The sources said that while the offer volume has not yet been finalised Volkswagen may float 10-15 percent of Traton in a deal that could value it at more than 15 billion euros ($16.78 billion).
The deal, worth around 2 billion euros, falls short of Traton Chief Executive Andreas Renschler’s original expectations. Last summer, he talked of selling a quarter of the company for more than 6 billion euros.
The sources cautioned that the launch is not yet certain and could again be delayed at the eleventh hour, as in March when plans were shelved.
“Doing a smaller deal size initially at the expense of some valuation is perhaps how potential issuers need to think about approaching the IPO market now,” one of the people said.
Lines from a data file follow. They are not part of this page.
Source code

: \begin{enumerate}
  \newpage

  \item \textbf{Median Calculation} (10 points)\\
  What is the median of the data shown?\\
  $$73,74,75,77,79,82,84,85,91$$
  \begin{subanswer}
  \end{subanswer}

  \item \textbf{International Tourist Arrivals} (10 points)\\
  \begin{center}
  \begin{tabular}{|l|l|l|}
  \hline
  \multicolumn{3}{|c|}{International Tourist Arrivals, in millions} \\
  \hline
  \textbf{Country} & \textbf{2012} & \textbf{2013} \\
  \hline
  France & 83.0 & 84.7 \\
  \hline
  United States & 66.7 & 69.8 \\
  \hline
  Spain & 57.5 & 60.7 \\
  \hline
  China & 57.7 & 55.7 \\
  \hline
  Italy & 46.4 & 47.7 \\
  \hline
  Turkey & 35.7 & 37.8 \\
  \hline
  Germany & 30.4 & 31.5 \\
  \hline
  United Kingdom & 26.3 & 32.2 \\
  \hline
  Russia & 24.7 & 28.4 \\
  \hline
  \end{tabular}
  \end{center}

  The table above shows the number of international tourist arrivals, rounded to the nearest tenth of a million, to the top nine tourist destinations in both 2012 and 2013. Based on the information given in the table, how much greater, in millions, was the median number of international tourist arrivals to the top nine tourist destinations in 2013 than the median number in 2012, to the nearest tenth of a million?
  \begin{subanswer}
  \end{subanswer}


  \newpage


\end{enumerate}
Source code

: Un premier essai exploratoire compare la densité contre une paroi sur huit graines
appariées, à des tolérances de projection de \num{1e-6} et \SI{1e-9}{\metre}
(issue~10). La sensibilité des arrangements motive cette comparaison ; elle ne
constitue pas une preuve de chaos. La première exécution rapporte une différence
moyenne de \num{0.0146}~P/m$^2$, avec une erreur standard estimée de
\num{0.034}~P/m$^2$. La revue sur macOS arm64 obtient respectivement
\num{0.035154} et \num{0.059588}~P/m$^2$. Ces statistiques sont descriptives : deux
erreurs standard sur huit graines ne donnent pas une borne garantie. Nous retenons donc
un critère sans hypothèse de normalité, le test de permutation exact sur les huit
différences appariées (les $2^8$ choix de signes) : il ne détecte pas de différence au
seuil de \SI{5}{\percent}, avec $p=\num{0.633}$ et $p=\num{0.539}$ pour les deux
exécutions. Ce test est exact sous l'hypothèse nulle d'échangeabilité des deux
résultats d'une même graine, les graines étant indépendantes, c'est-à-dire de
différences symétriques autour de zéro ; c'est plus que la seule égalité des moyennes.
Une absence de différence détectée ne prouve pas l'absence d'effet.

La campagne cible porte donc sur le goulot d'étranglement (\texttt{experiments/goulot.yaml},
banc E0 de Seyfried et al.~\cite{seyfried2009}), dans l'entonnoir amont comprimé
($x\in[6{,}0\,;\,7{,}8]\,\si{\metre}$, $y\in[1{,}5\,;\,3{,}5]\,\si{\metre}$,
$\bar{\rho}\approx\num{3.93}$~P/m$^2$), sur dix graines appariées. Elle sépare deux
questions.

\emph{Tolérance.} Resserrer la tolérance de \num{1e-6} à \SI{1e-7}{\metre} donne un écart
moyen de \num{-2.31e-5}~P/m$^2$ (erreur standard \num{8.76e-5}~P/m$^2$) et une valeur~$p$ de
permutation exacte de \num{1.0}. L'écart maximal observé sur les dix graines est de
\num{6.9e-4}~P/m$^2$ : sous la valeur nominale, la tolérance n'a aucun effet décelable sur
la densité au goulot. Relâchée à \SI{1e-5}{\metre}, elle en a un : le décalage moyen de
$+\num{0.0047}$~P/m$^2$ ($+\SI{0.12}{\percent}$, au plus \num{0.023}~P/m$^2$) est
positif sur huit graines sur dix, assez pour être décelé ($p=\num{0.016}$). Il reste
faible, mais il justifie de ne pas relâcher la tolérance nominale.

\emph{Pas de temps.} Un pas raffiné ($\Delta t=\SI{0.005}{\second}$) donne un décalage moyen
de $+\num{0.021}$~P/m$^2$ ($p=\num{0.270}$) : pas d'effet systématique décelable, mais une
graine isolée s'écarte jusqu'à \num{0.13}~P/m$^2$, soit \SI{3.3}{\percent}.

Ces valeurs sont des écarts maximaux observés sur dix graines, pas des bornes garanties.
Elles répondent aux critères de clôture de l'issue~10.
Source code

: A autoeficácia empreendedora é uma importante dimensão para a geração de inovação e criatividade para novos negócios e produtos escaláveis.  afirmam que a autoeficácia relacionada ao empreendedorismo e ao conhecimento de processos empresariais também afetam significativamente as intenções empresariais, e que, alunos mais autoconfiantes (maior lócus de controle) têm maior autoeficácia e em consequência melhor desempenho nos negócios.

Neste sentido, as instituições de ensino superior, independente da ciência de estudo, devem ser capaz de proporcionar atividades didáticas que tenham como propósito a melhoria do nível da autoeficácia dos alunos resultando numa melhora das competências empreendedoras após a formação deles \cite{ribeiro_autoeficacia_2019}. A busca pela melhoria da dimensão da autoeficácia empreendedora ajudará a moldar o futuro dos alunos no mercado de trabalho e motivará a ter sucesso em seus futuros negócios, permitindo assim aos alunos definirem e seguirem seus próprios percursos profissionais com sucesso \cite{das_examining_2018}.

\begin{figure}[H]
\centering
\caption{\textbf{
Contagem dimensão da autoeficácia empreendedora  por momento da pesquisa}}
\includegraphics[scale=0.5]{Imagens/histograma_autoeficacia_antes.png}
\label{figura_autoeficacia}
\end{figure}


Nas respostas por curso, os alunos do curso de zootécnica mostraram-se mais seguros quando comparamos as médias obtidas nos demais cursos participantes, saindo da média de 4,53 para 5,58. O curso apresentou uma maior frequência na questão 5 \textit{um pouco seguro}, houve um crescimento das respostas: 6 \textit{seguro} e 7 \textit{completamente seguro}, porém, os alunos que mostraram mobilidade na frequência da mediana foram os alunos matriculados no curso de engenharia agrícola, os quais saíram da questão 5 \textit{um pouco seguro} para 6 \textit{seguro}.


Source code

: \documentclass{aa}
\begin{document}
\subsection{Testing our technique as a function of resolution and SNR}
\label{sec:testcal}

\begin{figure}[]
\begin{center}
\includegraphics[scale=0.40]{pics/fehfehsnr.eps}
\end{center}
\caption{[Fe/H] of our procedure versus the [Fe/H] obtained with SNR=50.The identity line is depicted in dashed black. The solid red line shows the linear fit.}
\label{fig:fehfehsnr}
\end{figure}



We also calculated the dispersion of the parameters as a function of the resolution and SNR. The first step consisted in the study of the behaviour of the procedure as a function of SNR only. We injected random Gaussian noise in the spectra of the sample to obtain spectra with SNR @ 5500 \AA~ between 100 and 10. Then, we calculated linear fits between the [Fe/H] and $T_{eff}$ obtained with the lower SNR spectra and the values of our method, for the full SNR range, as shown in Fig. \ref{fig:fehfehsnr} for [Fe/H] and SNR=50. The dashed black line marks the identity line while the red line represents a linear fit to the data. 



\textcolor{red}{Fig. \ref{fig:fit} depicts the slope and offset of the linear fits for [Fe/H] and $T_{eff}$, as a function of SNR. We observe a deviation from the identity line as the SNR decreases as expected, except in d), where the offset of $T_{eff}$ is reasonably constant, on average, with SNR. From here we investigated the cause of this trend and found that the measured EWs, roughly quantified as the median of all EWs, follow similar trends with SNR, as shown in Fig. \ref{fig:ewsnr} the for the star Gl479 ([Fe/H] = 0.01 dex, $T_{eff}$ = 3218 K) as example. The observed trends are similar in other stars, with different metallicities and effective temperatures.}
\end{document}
“You have got to approach the IPO market with appropriate respect and caution. Investors are going to be disciplined on price and you have to listen to them,” said another person close to the matter, discussing the IPO market in general rather than the Traton deal in particular. He added that in a smaller deal it would be easier to attract investor demand and to potentially scale back allocations to bolster pricing.
Another person said that analysts were still working on research notes and there were no final views yet on valuation.
“Overall, the market environment is not significantly better or worse than in March,” the person said, adding that that should allow for a valuation roughly similar to what was expected at the time.
VW plans to build a global trucks business by integrating Traton’s MAN and Scania divisions to challenge Daimler and Volvo.
A flotation could allow the truck and bus unit to build a war chest to deepen its relationship with Navistar, a U.S. truck maker in which it now owns a 16.85 percent stake.